EXERCISE BRIEF:
Each line of the data below that includes the string "included" must be copied.

==== MATERIAL FOR THE TASK ====

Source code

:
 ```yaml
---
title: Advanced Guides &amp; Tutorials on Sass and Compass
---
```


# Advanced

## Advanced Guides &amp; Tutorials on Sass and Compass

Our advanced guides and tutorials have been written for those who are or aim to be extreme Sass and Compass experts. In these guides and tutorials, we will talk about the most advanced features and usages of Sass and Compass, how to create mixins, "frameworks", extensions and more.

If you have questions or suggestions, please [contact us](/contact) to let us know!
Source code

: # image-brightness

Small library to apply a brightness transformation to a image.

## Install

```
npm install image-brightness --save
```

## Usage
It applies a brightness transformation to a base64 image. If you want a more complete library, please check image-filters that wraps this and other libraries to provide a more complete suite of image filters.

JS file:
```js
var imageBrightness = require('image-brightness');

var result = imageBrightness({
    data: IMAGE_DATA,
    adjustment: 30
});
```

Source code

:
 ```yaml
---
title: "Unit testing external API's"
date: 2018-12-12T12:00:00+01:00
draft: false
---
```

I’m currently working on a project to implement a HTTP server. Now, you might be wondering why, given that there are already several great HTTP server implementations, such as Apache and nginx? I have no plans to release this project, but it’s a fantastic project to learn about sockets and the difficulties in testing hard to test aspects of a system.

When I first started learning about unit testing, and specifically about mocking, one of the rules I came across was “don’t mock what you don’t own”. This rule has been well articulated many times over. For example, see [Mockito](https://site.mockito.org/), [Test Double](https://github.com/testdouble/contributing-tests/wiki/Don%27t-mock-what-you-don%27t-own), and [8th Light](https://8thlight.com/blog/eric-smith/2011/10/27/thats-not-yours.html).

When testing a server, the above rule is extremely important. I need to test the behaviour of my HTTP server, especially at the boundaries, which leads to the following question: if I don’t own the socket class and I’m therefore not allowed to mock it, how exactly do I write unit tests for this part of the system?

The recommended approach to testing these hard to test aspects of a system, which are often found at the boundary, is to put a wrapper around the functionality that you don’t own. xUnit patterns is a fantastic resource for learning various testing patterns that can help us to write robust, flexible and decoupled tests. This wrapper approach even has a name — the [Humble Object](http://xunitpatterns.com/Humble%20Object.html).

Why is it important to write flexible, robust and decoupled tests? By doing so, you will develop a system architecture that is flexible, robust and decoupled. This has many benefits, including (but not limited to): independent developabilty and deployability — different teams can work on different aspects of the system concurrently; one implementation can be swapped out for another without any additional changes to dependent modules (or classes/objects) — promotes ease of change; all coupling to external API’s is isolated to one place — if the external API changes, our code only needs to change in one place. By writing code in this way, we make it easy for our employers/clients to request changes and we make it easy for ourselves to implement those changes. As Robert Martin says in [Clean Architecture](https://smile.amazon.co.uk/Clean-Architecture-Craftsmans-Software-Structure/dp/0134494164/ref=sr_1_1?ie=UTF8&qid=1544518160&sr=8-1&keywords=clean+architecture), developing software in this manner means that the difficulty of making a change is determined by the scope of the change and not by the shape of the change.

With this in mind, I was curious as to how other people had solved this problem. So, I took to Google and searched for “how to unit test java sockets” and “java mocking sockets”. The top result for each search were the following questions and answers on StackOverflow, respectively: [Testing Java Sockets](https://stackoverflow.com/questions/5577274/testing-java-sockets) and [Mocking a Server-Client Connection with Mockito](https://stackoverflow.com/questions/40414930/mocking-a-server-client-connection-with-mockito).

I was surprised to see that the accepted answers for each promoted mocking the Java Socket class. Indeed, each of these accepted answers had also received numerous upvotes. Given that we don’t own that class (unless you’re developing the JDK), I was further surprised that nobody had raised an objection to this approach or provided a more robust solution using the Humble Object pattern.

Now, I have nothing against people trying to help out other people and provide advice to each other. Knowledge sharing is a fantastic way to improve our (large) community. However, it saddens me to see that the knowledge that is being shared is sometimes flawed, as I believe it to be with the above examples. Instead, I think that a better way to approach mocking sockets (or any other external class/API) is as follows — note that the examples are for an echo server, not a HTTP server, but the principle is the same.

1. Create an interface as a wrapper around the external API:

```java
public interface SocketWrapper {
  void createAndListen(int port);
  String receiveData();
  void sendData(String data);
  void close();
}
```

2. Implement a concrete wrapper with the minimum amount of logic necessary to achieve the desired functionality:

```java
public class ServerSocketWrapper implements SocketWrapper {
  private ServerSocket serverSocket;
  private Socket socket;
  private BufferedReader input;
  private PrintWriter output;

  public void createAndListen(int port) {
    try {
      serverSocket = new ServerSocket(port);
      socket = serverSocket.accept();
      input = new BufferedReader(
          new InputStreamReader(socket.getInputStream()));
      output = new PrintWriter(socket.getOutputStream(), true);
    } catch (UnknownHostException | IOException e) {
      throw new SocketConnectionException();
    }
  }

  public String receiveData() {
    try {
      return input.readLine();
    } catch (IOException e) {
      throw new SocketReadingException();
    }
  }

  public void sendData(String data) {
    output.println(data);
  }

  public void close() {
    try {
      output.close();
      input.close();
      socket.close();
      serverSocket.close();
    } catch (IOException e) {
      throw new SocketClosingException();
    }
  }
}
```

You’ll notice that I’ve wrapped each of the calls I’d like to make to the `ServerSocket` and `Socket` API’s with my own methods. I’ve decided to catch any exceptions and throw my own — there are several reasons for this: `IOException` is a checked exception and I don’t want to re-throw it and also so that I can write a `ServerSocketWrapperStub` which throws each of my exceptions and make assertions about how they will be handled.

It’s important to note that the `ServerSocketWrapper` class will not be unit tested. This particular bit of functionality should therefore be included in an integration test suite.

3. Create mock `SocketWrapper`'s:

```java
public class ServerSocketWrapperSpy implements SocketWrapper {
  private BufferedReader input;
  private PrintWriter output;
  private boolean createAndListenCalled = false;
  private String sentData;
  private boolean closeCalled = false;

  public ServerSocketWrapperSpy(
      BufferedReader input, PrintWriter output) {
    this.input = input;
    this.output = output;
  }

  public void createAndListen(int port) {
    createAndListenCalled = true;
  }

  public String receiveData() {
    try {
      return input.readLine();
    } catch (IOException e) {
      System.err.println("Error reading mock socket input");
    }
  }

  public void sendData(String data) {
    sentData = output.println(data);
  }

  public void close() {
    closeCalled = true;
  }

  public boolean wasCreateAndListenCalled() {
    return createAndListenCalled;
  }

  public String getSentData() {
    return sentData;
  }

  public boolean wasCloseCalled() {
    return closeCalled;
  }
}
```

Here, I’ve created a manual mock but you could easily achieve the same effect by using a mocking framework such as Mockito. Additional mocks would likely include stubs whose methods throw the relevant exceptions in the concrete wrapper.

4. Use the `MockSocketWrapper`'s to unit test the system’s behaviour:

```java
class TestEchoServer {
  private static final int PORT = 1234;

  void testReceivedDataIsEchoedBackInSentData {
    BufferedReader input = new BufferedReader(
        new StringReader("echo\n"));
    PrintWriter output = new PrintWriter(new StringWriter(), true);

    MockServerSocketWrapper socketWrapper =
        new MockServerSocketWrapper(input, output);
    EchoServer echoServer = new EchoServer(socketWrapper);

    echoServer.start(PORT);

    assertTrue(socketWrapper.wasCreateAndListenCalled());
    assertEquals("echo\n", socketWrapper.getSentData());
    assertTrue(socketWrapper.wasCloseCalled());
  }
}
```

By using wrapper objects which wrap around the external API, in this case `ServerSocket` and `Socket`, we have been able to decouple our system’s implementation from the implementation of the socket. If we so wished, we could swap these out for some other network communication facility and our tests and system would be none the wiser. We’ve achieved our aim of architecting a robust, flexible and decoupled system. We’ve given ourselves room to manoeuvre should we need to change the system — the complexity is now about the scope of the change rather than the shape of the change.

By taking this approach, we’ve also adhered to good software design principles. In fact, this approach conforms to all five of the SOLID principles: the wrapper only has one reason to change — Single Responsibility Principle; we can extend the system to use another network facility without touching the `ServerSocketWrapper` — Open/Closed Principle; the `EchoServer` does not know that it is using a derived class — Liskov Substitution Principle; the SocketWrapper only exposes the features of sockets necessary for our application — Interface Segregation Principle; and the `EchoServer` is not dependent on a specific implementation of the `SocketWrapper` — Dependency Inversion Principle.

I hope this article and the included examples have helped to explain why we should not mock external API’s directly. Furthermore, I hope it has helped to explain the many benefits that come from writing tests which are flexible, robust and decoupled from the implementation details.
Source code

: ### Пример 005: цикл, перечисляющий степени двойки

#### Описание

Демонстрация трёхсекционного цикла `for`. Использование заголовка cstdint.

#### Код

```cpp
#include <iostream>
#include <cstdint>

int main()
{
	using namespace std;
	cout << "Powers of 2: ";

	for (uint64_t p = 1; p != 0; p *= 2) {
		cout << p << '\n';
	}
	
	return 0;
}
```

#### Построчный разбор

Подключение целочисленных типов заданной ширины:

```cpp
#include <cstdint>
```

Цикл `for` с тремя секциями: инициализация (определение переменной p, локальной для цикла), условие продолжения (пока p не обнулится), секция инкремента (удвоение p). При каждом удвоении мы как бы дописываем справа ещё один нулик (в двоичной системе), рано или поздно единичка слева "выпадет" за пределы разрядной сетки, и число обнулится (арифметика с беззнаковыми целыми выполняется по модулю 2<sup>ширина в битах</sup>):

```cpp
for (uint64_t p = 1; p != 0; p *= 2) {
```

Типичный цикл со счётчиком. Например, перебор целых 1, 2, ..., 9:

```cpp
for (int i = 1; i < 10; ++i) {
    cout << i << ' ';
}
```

====

TASK OUTPUT:
It’s important to note that the `ServerSocketWrapper` class will not be unit tested. This particular bit of functionality should therefore be included in an integration test suite.
I hope this article and the included examples have helped to explain why we should not mock external API’s directly. Furthermore, I hope it has helped to explain the many benefits that come from writing tests which are flexible, robust and decoupled from the implementation details.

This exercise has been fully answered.